When Science Goes Wrong (5 page)

Read When Science Goes Wrong Online

Authors: Simon Levay

Tags: #Non-Fiction, #Science

BOOK: When Science Goes Wrong
5.95Mb size Format: txt, pdf, ePub

Another surprise had to do with money. According to Kay, the doctors, at the Zhengzhou hospital, or the hospital administrators, demanded a substantial fee – she thought it was in the range of $20,000 to $25,000 – to let the operation go ahead. Don said that Max told him the fee was close to the annual operating budget for the hospital. ‘I think they knew what they had,’ Kay commented, meaning that they had Max over a barrel. ‘Bob was a little taken aback.’

One expectation was fulfilled, however: according to Iacono, foetal tissue was readily available. ‘I’d say, “I need some things to dissect, guys, because I haven’t had any practice in my country, bring me some stuff.” And it would be, “You need foetal? OK, no problem.” And a couple of hours later they’d bring me something, and I’d say, “Where did you find that?” and it was, “Oh, in the dustbin.”’

In a medical paper describing the case, Iacono said that the samples used for the actual transplantations were obtained in accordance with US National Institute of Health guidelines, which would include obtaining the mother’s consent to the use of the tissue for transplantation. Max told Don that a female gynaecologist rode through nearby villages on a bicycle, telling people what she was looking for. If so, she would presumably have had the opportunity to explain the planned use of the tissue to the women who had the abortions, and to get their agreement.

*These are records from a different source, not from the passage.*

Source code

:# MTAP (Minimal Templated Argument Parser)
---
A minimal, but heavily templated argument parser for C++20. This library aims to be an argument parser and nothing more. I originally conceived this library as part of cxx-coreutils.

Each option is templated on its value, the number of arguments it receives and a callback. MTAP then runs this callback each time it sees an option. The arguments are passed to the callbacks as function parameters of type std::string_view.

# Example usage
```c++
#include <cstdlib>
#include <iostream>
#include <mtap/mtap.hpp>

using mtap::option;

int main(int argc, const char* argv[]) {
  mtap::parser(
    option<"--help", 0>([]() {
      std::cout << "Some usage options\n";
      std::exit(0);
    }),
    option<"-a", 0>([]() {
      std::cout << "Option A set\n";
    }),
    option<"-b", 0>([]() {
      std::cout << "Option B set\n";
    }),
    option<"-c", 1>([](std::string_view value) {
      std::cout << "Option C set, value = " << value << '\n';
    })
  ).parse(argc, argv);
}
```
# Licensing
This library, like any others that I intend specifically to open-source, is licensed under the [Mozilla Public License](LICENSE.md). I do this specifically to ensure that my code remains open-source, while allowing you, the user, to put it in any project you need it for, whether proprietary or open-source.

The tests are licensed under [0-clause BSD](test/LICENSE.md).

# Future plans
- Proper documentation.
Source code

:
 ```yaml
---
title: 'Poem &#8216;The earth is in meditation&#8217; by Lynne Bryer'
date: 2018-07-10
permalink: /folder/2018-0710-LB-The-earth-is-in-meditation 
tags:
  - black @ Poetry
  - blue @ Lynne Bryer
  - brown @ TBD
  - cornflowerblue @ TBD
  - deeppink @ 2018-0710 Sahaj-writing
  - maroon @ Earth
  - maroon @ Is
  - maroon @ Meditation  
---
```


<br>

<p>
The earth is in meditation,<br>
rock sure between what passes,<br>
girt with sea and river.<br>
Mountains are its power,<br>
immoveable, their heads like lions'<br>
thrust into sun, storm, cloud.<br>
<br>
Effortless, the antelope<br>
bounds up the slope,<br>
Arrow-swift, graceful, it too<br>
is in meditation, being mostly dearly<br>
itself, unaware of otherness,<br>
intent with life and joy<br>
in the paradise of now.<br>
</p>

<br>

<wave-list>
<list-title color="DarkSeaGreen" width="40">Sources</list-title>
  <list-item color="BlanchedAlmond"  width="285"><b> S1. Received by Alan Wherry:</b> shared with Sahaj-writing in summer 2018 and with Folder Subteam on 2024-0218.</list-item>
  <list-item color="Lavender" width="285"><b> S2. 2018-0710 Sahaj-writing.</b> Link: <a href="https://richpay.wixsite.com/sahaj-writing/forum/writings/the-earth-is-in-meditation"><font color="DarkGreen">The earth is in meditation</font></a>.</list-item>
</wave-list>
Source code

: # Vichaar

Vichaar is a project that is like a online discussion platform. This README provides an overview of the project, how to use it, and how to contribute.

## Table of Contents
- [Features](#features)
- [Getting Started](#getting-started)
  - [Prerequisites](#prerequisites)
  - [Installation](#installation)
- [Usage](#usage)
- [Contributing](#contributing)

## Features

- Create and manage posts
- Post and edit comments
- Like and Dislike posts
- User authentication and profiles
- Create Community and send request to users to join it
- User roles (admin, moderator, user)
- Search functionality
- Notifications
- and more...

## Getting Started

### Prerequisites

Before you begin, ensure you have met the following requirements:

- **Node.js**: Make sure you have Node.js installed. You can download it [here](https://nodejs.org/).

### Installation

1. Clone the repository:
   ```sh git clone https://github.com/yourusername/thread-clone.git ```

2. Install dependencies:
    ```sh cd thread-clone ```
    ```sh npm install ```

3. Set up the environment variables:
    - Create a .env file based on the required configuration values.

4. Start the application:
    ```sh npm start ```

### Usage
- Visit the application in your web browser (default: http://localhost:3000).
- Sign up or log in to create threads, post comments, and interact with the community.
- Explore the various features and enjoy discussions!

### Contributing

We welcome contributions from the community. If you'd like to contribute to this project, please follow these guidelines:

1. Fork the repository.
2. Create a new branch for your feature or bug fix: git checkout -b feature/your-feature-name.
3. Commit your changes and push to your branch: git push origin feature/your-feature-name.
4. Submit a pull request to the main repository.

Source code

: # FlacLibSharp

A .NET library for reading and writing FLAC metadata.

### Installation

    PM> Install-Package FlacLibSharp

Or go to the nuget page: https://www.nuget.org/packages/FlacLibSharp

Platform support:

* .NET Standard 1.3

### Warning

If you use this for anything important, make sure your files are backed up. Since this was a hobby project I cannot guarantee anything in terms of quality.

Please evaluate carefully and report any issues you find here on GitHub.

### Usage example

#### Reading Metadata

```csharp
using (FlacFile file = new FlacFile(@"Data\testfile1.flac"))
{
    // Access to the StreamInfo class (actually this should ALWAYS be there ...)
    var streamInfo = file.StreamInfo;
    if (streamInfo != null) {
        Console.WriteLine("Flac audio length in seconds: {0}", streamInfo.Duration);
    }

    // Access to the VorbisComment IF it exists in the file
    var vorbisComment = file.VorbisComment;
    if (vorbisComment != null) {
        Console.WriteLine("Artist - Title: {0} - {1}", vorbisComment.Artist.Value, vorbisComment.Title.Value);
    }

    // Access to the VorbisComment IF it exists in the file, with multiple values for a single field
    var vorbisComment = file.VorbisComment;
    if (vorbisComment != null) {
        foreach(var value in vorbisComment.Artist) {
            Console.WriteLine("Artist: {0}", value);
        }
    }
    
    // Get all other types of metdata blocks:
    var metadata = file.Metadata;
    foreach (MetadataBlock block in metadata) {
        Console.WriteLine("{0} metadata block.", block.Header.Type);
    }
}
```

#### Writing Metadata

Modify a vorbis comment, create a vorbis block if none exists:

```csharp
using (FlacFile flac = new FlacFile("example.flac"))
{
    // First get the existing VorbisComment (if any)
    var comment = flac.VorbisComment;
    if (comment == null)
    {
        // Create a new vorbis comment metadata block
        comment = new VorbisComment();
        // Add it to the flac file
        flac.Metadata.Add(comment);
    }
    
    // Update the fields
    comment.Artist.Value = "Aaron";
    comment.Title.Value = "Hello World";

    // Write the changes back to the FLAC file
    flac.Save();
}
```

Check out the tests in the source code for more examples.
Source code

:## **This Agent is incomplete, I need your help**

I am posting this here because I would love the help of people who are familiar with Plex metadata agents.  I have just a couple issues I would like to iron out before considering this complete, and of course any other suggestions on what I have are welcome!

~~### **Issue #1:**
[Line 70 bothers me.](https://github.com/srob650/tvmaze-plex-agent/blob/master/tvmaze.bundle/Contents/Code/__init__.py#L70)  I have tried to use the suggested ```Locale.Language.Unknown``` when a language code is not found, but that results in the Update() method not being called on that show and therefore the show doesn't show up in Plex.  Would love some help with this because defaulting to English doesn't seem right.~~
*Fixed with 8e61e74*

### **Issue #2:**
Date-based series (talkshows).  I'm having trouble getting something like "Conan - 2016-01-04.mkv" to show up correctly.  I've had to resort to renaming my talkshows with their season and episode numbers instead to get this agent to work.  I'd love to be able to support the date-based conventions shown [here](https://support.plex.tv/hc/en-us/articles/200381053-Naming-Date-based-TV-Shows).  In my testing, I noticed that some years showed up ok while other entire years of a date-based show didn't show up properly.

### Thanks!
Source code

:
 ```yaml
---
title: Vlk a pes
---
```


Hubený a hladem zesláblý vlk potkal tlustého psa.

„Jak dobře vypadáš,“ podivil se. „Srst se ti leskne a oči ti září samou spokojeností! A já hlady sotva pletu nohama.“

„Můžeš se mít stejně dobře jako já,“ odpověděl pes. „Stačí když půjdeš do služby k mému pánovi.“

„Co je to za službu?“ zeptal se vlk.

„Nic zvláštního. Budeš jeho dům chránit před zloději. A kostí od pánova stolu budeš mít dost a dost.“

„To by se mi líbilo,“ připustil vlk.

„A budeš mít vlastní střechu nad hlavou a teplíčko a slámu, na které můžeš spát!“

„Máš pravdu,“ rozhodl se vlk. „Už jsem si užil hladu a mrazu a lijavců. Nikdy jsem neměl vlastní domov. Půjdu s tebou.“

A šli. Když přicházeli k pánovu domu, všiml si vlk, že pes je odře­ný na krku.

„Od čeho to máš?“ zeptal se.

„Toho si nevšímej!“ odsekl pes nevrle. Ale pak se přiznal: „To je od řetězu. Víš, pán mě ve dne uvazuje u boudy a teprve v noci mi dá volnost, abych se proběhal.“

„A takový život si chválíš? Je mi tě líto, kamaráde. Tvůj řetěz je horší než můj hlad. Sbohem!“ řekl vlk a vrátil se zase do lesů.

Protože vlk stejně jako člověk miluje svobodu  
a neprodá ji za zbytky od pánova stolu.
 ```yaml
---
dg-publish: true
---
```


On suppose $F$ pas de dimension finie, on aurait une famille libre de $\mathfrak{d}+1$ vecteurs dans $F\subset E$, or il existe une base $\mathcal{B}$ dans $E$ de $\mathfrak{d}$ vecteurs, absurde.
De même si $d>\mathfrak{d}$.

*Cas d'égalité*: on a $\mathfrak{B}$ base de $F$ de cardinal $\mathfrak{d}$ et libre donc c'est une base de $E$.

Some other research groups who were doing foetal-cell transplants, such as Curt Freed’s, made an effort to tissue-match the foetal tissue to the recipient, at least at the relatively crude level of the ABO system (the system of antigens commonly known as ‘blood groups’, but actually present in all tissues). Iacono did not tell me whether he did this, but it is unlikely that the Zhengzhou hospital had either the facilities or the expertise to carry out such an analysis. If they didn’t, the compatibility of the foetal tissue with Truex’s own tissue would be pretty much a hit-or-miss affair. Iacono simply assumed that the tissue would be a mismatch, and he started Truex on immunosuppressant drugs – specifically, steroids and a drug called cyclosporin. The hope was that these drugs would prevent Truex’s body from rejecting the transplanted tissue, and he would need to continue to take them for the rest of his life.

Having taken these preliminary steps, Iacono started the transplant procedure, which consisted of three separate operations. On the first day, he took tissue from a foetus that he judged to be 16 weeks old. It’s now known that dopamine cells from foetuses this old survive poorly after transplantation – by this age, they have largely or entirely lost their ability to survive in a new host – but at the time that may not have been so clear. At any rate, having obtained the foetal tissue, Iacono opened Truex’s scalp and pushed fragments of the tissue down the implanted catheter that led to the striatum on the right side. Then he removed the catheter and closed the scalp incision. It was a very brief operation.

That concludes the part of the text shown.